Mr. Andrews also charged that senators often make awards to students who don't demonstrate financial need.

The General State Scholarship program defines "need" as the difference between the cost of attending a state school and a family's ability to pay. That ability is determined using guidelines set by Congress.

A bill to abolish the Senate program will go before the House Committee on Constitutional and Administrative Law today.

The legislature has been quick to kill similar legislation in the past. Del. Robert H. Kittleman, R-Howard, sponsor of this year's bill, offered the same legislation last year. It got only five votes in committee and died. But Mr. Andrews and Mr. Kittleman, who attended a Common Cause news conference on the new study, said they think it has a better chance of passing this year, when most state spending is being slashed.

Common Cause found that between 1989 and 1991, about 1,200 students got senatorial scholarships although they "showed no financial need and their families had incomes of $50,000 or more."

Several senators disputed the study's account of their scholarship acitivity and Common Cause's definition of need.
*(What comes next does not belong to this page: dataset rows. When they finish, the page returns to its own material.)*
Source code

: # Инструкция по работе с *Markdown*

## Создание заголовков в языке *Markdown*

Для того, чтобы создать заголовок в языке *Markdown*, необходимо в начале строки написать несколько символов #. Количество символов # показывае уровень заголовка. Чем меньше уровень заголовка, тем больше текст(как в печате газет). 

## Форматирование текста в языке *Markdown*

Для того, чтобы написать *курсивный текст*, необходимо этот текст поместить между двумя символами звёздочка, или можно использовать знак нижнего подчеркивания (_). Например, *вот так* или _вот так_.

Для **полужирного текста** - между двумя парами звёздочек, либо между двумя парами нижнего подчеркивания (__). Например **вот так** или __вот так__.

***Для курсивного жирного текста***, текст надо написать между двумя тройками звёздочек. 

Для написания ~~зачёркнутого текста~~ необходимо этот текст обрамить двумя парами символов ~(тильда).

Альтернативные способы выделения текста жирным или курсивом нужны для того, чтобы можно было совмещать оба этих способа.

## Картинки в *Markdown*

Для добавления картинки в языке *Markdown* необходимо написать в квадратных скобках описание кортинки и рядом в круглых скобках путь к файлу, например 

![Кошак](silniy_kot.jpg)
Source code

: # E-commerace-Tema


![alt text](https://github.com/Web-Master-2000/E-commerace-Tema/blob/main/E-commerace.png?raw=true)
They did not share the group's concern about the program or support its abolition.

"Kittleman is just a delegate who wants to be a senator," said Sen. Michael J. Wagner, D-Anne Arundel.

The scholarship program, Mr. Wagner said, is worthwhile. "It adds a human touch in the community that the scholarship board doesn't have," he said.

Several other senators agreed, noting that they appoint committees to screen applicants for need and merit. Many said they don't participate in making awards -- though they do review the list of winners.

Some senators said they would oppose shifting their scholarshipo money to what they see as a less-informed and less-sensitive state agency.

Currently, the State Scholarship Board awards 75 percent of Maryland's scholarship money based on need. The senators and delegates control the other 25 percent.

Sen. F. Vernon Boozer, R-Baltimore County, said bureaucrats make scholarshiop decisions based on strict rules that often don't consider a family's real needs.

The only senator who agreed with Common Cause on the patronage issue was Janice Piccinini, D-Baltimore County, a former president of the Maryland State Teachers Association.

"I agree with rescinding the scholarships, but I take issue with Common Cause on the issue of need. They overgeneralize on that subject," she said

Often, the formulas do not take into account families with several children in college at the same time, as well as family illness and other problems.

On political patronage, she agreed with critics. The average Senate scholarship, she said, "buys you a book."

"I gave everyone $1,500 until I ran out of money," she said. "I feel I truly contributed to that person's education. Spreading the money out to a lot of people is wrong. You're not helping people."

Ms. Piccinini was elected in 1990 and her scholarships did not appear in the Common Cause study.